Task inputs:
>>>
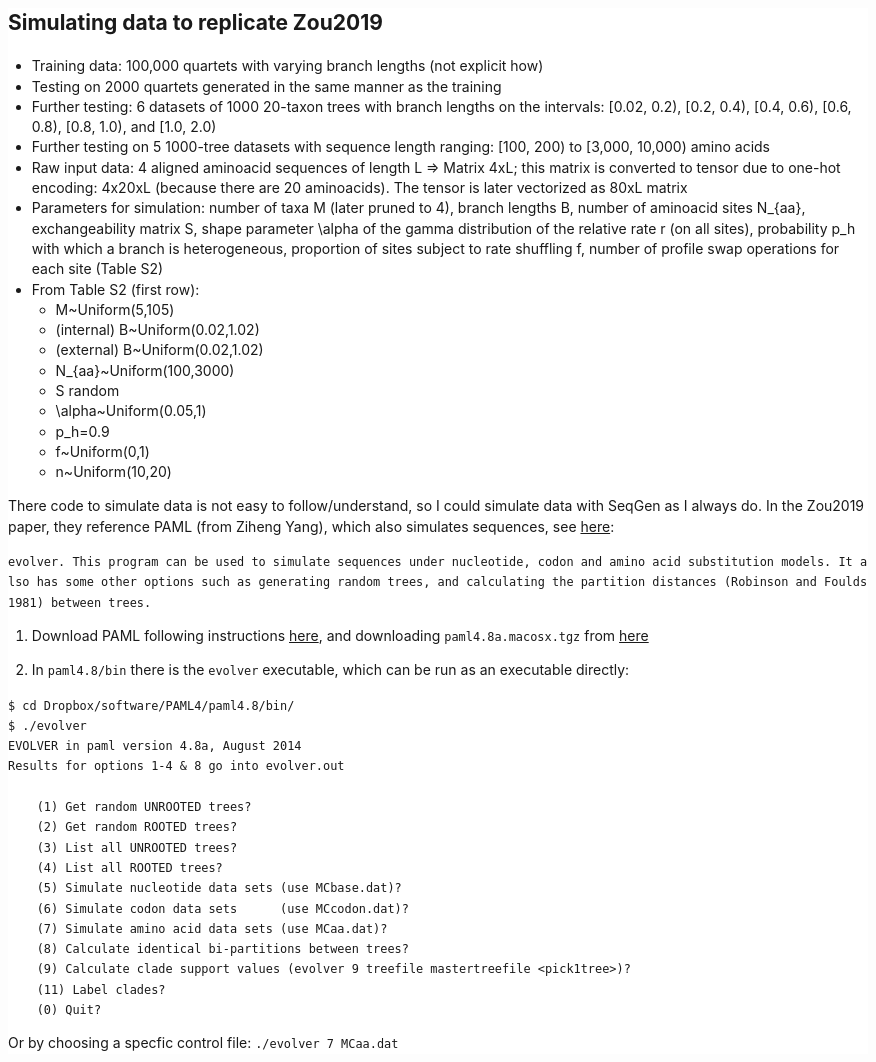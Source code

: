 
## Simulating data to replicate Zou2019

- Training data: 100,000 quartets with varying branch lengths (not explicit how)
- Testing on 2000 quartets generated in the same manner as the training
- Further testing: 6 datasets of 1000 20-taxon trees with branch lengths on the intervals: [0.02, 0.2), [0.2, 0.4), [0.4, 0.6), [0.6, 0.8), [0.8, 1.0), and [1.0, 2.0)
- Further testing on 5 1000-tree datasets with sequence length ranging: [100, 200) to [3,000, 10,000) amino acids
- Raw input data: 4 aligned aminoacid sequences of length L => Matrix 4xL; this matrix is converted to tensor due to one-hot encoding: 4x20xL (because there are 20 aminoacids). The tensor is later vectorized as 80xL matrix
- Parameters for simulation: number of taxa M (later pruned to 4), branch lengths B, number of aminoacid sites N_{aa}, exchangeability matrix S, shape parameter \alpha of the gamma distribution of the relative rate r (on all sites), probability p_h with which a branch is heterogeneous, proportion of sites subject to rate shuffling f, number of profile swap operations for each site (Table S2)
- From Table S2 (first row):
    - M~Uniform(5,105)
    - (internal) B~Uniform(0.02,1.02)
    - (external) B~Uniform(0.02,1.02)
    - N_{aa}~Uniform(100,3000)
    - S random
    - \alpha~Uniform(0.05,1)
    - p_h=0.9
    - f~Uniform(0,1)
    - n~Uniform(10,20)


There code to simulate data is not easy to follow/understand, so I could simulate data with SeqGen as I always do. In the Zou2019 paper, they reference PAML (from Ziheng Yang), which also simulates sequences, see [here](http://abacus.gene.ucl.ac.uk/software/pamlDOC.pdf):
```
evolver. This program can be used to simulate sequences under nucleotide, codon and amino acid substitution models. It also has some other options such as generating random trees, and calculating the partition distances (Robinson and Foulds 1981) between trees. 
```

1. Download PAML following instructions [here](http://abacus.gene.ucl.ac.uk/software/pamlDOC.pdf), and downloading `paml4.8a.macosx.tgz` from [here](http://abacus.gene.ucl.ac.uk/software/paml.html)

2. In `paml4.8/bin` there is the `evolver` executable, which can be run as an executable directly:
```
$ cd Dropbox/software/PAML4/paml4.8/bin/
$ ./evolver
EVOLVER in paml version 4.8a, August 2014
Results for options 1-4 & 8 go into evolver.out

	(1) Get random UNROOTED trees?
	(2) Get random ROOTED trees?
	(3) List all UNROOTED trees?
	(4) List all ROOTED trees?
	(5) Simulate nucleotide data sets (use MCbase.dat)?
	(6) Simulate codon data sets      (use MCcodon.dat)?
	(7) Simulate amino acid data sets (use MCaa.dat)?
	(8) Calculate identical bi-partitions between trees?
	(9) Calculate clade support values (evolver 9 treefile mastertreefile <pick1tree>)?
	(11) Label clades?
	(0) Quit?
```
Or by choosing a specfic control file: `./evolver 7 MCaa.dat`
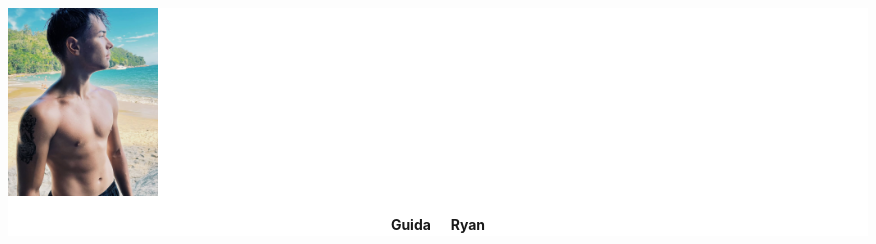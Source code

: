   <img src="./Assets/Img/ryan.png" alt="Ryanzin, vulgo Fishy" width="150"/>
</p>

<p align="center">
  <strong>Guida &nbsp;&nbsp;&nbsp;&nbsp; Ryan</strong>
</p>
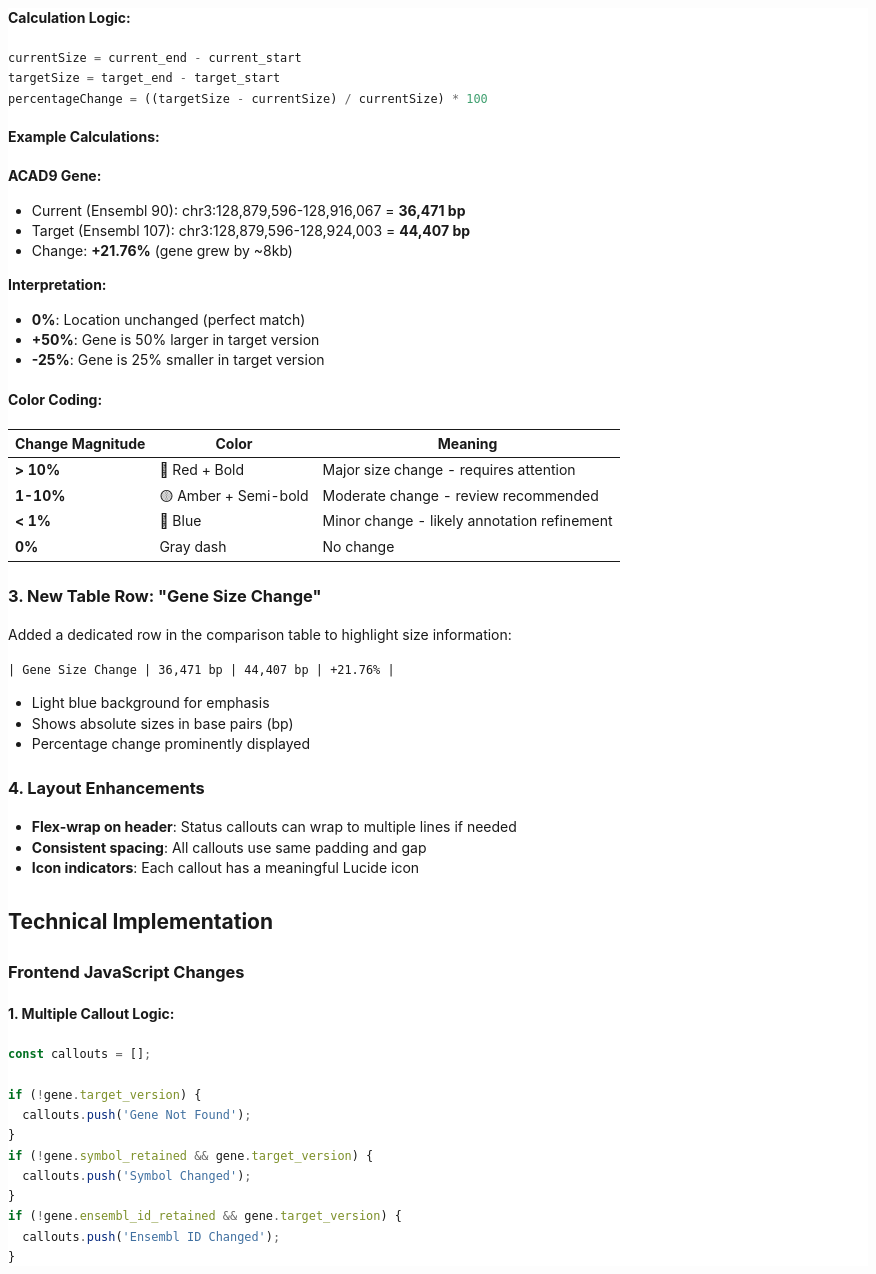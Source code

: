 #### Calculation Logic:
```javascript
currentSize = current_end - current_start
targetSize = target_end - target_start
percentageChange = ((targetSize - currentSize) / currentSize) * 100
```

#### Example Calculations:

**ACAD9 Gene:**
- Current (Ensembl 90): chr3:128,879,596-128,916,067 = **36,471 bp**
- Target (Ensembl 107): chr3:128,879,596-128,924,003 = **44,407 bp**
- Change: **+21.76%** (gene grew by ~8kb)

**Interpretation:**
- **0%**: Location unchanged (perfect match)
- **+50%**: Gene is 50% larger in target version
- **-25%**: Gene is 25% smaller in target version

#### Color Coding:

| Change Magnitude | Color | Meaning |
|-----------------|-------|---------|
| **> 10%** | 🔴 Red + Bold | Major size change - requires attention |
| **1-10%** | 🟡 Amber + Semi-bold | Moderate change - review recommended |
| **< 1%** | 🔵 Blue | Minor change - likely annotation refinement |
| **0%** | Gray dash | No change |

### 3. **New Table Row: "Gene Size Change"**

Added a dedicated row in the comparison table to highlight size information:

```
| Gene Size Change | 36,471 bp | 44,407 bp | +21.76% |
```

- Light blue background for emphasis
- Shows absolute sizes in base pairs (bp)
- Percentage change prominently displayed

### 4. **Layout Enhancements**

- **Flex-wrap on header**: Status callouts can wrap to multiple lines if needed
- **Consistent spacing**: All callouts use same padding and gap
- **Icon indicators**: Each callout has a meaningful Lucide icon

## Technical Implementation

### Frontend JavaScript Changes

#### 1. Multiple Callout Logic:
```javascript
const callouts = [];

if (!gene.target_version) {
  callouts.push('Gene Not Found');
}
if (!gene.symbol_retained && gene.target_version) {
  callouts.push('Symbol Changed');
}
if (!gene.ensembl_id_retained && gene.target_version) {
  callouts.push('Ensembl ID Changed');
}
```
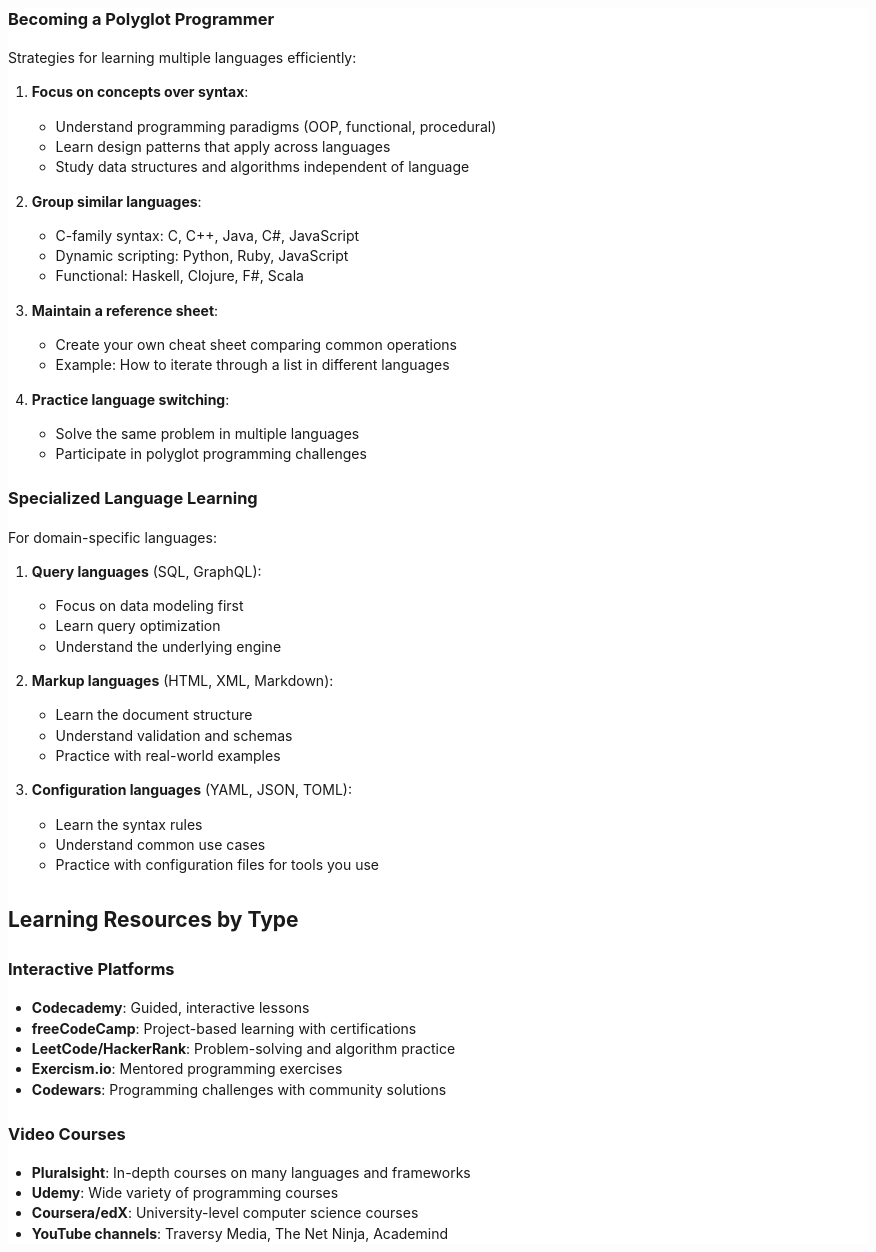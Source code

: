### Becoming a Polyglot Programmer

Strategies for learning multiple languages efficiently:

1. **Focus on concepts over syntax**:
   - Understand programming paradigms (OOP, functional, procedural)
   - Learn design patterns that apply across languages
   - Study data structures and algorithms independent of language

2. **Group similar languages**:
   - C-family syntax: C, C++, Java, C#, JavaScript
   - Dynamic scripting: Python, Ruby, JavaScript
   - Functional: Haskell, Clojure, F#, Scala

3. **Maintain a reference sheet**:
   - Create your own cheat sheet comparing common operations
   - Example: How to iterate through a list in different languages

4. **Practice language switching**:
   - Solve the same problem in multiple languages
   - Participate in polyglot programming challenges

### Specialized Language Learning

For domain-specific languages:

1. **Query languages** (SQL, GraphQL):
   - Focus on data modeling first
   - Learn query optimization
   - Understand the underlying engine

2. **Markup languages** (HTML, XML, Markdown):
   - Learn the document structure
   - Understand validation and schemas
   - Practice with real-world examples

3. **Configuration languages** (YAML, JSON, TOML):
   - Learn the syntax rules
   - Understand common use cases
   - Practice with configuration files for tools you use

## Learning Resources by Type

### Interactive Platforms

- **Codecademy**: Guided, interactive lessons
- **freeCodeCamp**: Project-based learning with certifications
- **LeetCode/HackerRank**: Problem-solving and algorithm practice
- **Exercism.io**: Mentored programming exercises
- **Codewars**: Programming challenges with community solutions

### Video Courses

- **Pluralsight**: In-depth courses on many languages and frameworks
- **Udemy**: Wide variety of programming courses
- **Coursera/edX**: University-level computer science courses
- **YouTube channels**: Traversy Media, The Net Ninja, Academind
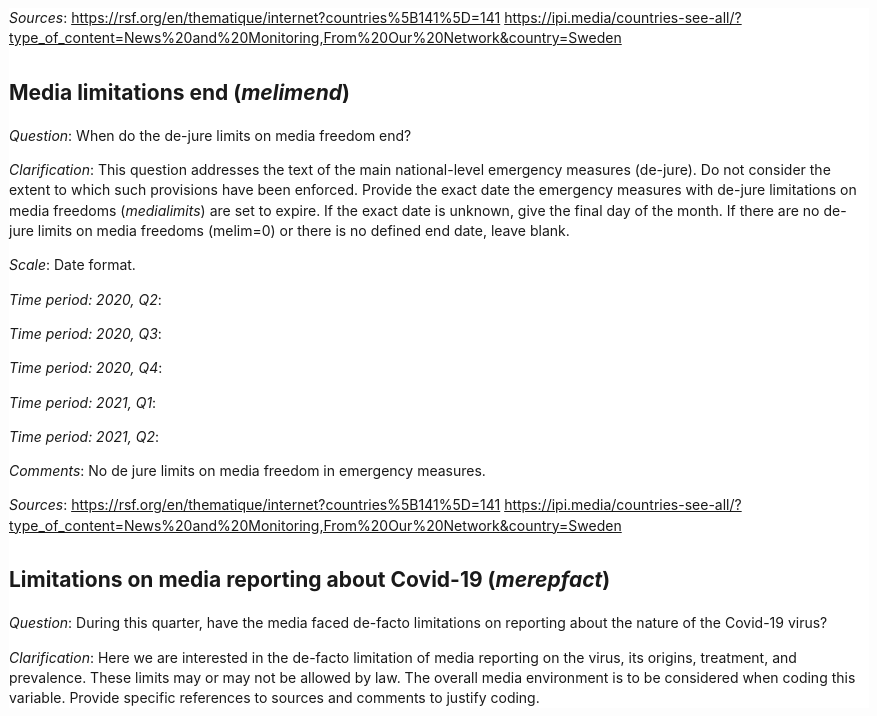 *Sources*:
 https://rsf.org/en/thematique/internet?countries%5B141%5D=141
https://ipi.media/countries-see-all/?type_of_content=News%20and%20Monitoring,From%20Our%20Network&country=Sweden





## Media limitations end (*melimend*) 

*Question*: When do the de-jure limits on media freedom end?

 

*Clarification*: This question addresses the text of the main national-level emergency measures (de-jure). Do not consider the extent to which such provisions have been enforced. Provide the exact date the emergency measures with de-jure limitations on media freedoms (*medialimits*) are set to expire. If the exact date is unknown, give the final day of the month. If there are no de-jure limits on media freedoms (melim=0) or there is no defined end date, leave blank.

 

*Scale*: Date format.

 
*Time period: 2020, Q2*: 

 
*Time period: 2020, Q3*: 

 
*Time period: 2020, Q4*: 

 
*Time period: 2021, Q1*: 

 
*Time period: 2021, Q2*: 

 

*Comments*:
 No de jure limits on media freedom in emergency measures. 

*Sources*:
 https://rsf.org/en/thematique/internet?countries%5B141%5D=141
https://ipi.media/countries-see-all/?type_of_content=News%20and%20Monitoring,From%20Our%20Network&country=Sweden





## Limitations on media reporting about Covid-19 (*merepfact*) 

*Question*: During this quarter, have the media faced  de-facto limitations on  reporting about the nature of the Covid-19 virus?

 

*Clarification*: Here we are interested in the de-facto limitation of media reporting on the virus, its origins, treatment, and prevalence. These limits may or may not be allowed by law. The overall media environment is to be considered when coding this variable. Provide specific references to sources and comments to justify coding.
<<<
Task instructions:
Your answer should be the lines from the opening of the records through the line with "- Raw input", both ends retyped exactly and pictures left out.

Exercise result:
Source code

: 
## Simulating data to replicate Zou2019

- Training data: 100,000 quartets with varying branch lengths (not explicit how)
- Testing on 2000 quartets generated in the same manner as the training
- Further testing: 6 datasets of 1000 20-taxon trees with branch lengths on the intervals: [0.02, 0.2), [0.2, 0.4), [0.4, 0.6), [0.6, 0.8), [0.8, 1.0), and [1.0, 2.0)
- Further testing on 5 1000-tree datasets with sequence length ranging: [100, 200) to [3,000, 10,000) amino acids
- Raw input data: 4 aligned aminoacid sequences of length L => Matrix 4xL; this matrix is converted to tensor due to one-hot encoding: 4x20xL (because there are 20 aminoacids). The tensor is later vectorized as 80xL matrix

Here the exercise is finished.